Would you transcribe the records word for word, please?

━━ SUPPLIED RECORDS ━━

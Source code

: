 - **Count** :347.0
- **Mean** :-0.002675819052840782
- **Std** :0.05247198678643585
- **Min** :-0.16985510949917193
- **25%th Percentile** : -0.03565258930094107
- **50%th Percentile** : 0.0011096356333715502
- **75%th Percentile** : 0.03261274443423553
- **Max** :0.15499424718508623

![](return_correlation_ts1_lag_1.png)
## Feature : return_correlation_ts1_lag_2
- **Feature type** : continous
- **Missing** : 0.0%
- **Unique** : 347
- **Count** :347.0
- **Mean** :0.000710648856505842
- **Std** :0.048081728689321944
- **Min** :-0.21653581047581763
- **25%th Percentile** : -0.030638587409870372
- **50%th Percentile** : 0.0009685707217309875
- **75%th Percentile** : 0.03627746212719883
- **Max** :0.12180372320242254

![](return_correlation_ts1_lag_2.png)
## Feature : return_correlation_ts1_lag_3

━━━

• _EXERCISE ANSWER_
Source code

: - **Count** :347.0
- **Mean** :-0.002675819052840782
- **Std** :0.05247198678643585
- **Min** :-0.16985510949917193
- **25%th Percentile** : -0.03565258930094107
- **50%th Percentile** : 0.0011096356333715502
- **75%th Percentile** : 0.03261274443423553
- **Max** :0.15499424718508623

![](return_correlation_ts1_lag_1.png)
## Feature : return_correlation_ts1_lag_2
- **Feature type** : continous
- **Missing** : 0.0%
- **Unique** : 347
- **Count** :347.0
- **Mean** :0.000710648856505842
- **Std** :0.048081728689321944
- **Min** :-0.21653581047581763
- **25%th Percentile** : -0.030638587409870372
- **50%th Percentile** : 0.0009685707217309875
- **75%th Percentile** : 0.03627746212719883
- **Max** :0.12180372320242254

![](return_correlation_ts1_lag_2.png)
## Feature : return_correlation_ts1_lag_3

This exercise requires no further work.